Liberdade vigiada 50
Talassa!, Talassa!
mcr, 24 de Junho
O título do folhetim é demasiado pomposo para o fraco conteúdo do mesmo mas, que querem?, hoje desci até ao mar, melhor dito às esplanadas que bordejam o mar da Foz e tão feliz me senti que só me vinha à cabeça o grito espontâneo dos dez mil mercenários gregos arrebanhados por Ciro para derrotar o irmão e conquistar o trono da Pérsia imensa.
Estes gregos, sobreviventes de mil guerras fora e dento do seu solo difícil e pobre são guerreiros reputados. A melhor infantaria pesada da época, os melhores oficiais e estrategos, uma disciplina forte porque consentida e votada, dão para criar um exército indomável e invencível.

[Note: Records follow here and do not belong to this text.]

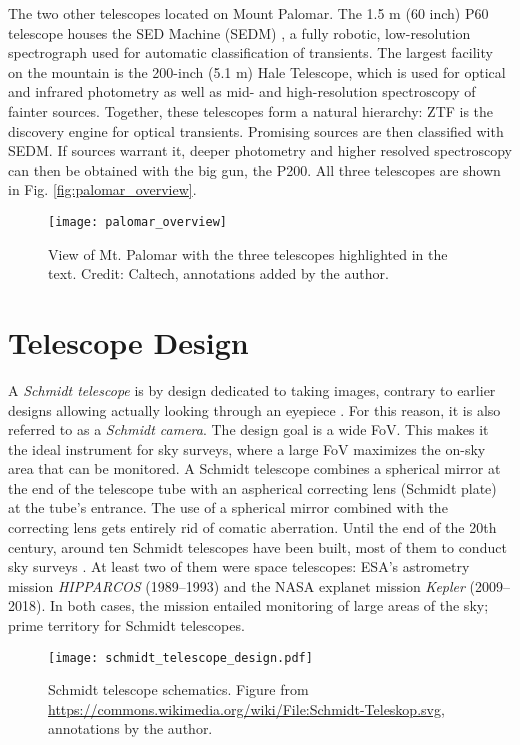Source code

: The two other telescopes located on Mount Palomar. The 1.5 m (60 inch) P60 telescope houses the SED Machine (SEDM) , a fully robotic, low-resolution spectrograph used for automatic classification of transients. The largest facility on the mountain is the 200-inch (5.1 m) Hale Telescope, which is used for optical and infrared photometry as well as mid- and high-resolution spectroscopy of fainter sources. Together, these telescopes form a natural hierarchy: ZTF is the discovery engine for optical transients. Promising sources are then classified with SEDM. If sources warrant it, deeper photometry and higher resolved spectroscopy can then be obtained with the big gun, the P200. All three telescopes are shown in Fig. \ref{fig:palomar_overview}.

\begin{figure*}[]
    \texttt{[image: palomar\_overview]}
    \caption[View of Mt. Palomar]{View of Mt. Palomar with the three telescopes highlighted in the text. Credit: Caltech, annotations added by the author.}
\end{figure*}

\section{Telescope Design}
A \textit{Schmidt telescope} is by design dedicated to taking images, contrary to earlier designs allowing actually looking through an eyepiece . For this reason, it is also referred to as a \textit{Schmidt camera}. The design goal is a wide FoV. This makes it the ideal instrument for sky surveys, where a large FoV maximizes the on-sky area that can be monitored. A Schmidt telescope combines a spherical mirror at the end of the telescope tube with an aspherical correcting lens (Schmidt plate) at the tube's entrance. The use of a spherical mirror combined with the correcting lens gets entirely rid of comatic aberration. Until the end of the 20th century, around ten Schmidt telescopes have been built, most of them to conduct sky surveys . At least two of them were space telescopes: ESA's astrometry mission \textit{HIPPARCOS}  (1989--1993) and the NASA explanet mission \textit{Kepler}  (2009--2018). In both cases, the mission entailed monitoring of large areas of the sky; prime territory for Schmidt telescopes.

\begin{figure}[]
    \texttt{[image: schmidt\_telescope\_design.pdf]}
    \caption[Schmidt telescope schematics]{Schmidt telescope schematics. Figure from \url{https://commons.wikimedia.org/wiki/File:Schmidt-Teleskop.svg}, annotations by the author.}
\end{figure}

Em boa verdade, a vitória obtida por Ciro acabou numa derrota pois o pretendente vitorioso morre em combate. Assim os seus seguidores persas juntam-se ao agora poder único e os gregos sentem-se cercados, em grande perigo no meio de uma terra estranha e mais de mil quilómetros da pátria comum.
Que fazer?, questionam-se os mercenários. Pois regressar a penates enfrentando povos estranhos e pouco amigáveis sempre discutindo, votando e obedecendo cuidadosamente ao votado. É uma assembleia de cidadãos livres em movimento, um dos momentos mais altos dessa mítica e nunca conseguida pátria dos gregos. E depois de aventuras quase assombrosas o exército em retirada atinge a costa, vê o mar e, isto já é mais duvidoso, brada em uníssono “Talassa, Talassa! O mar, o mar. O mar que os levará para a Grécia e graças a Xenofonte, para a glória imortal.
Não vou, mais uma vez, contar a trama desse livro único (um dos meus vinte cinco ou até, provavelmente, um dos dez preferidos(“Anábase” que corre em português, um belíssimo e escorreito e fácil português sob o nome de “retirada dos 10.000” graças à tradução de Aquilino Ribeiro datada de um dos seus exílios parisienses, o primeiro, suponho). Já li dez vezes, e já ofereci a amigos mais do que escolhidos, eleitos, sempre encadernado a preceito. Está agora mais um exemplar (será o 12º se não erro, nas mãos da D Fernanda Santos, encadernadora de mão cheia. Ainda não tem destinatário certo mas na altura logo se verá) a ser tratado.
Para os mais curiosos a editora é a Bertrand e creio que anda pelas livrarias mais uma reimpressão. Ora aqui está um título que já leva 70 anos de curso seguido sempre no comércio livreiro!
Regressemos ao título, que eu perco-me demasiadas vezes sem respeito pelos eventuais leitores que me aturam.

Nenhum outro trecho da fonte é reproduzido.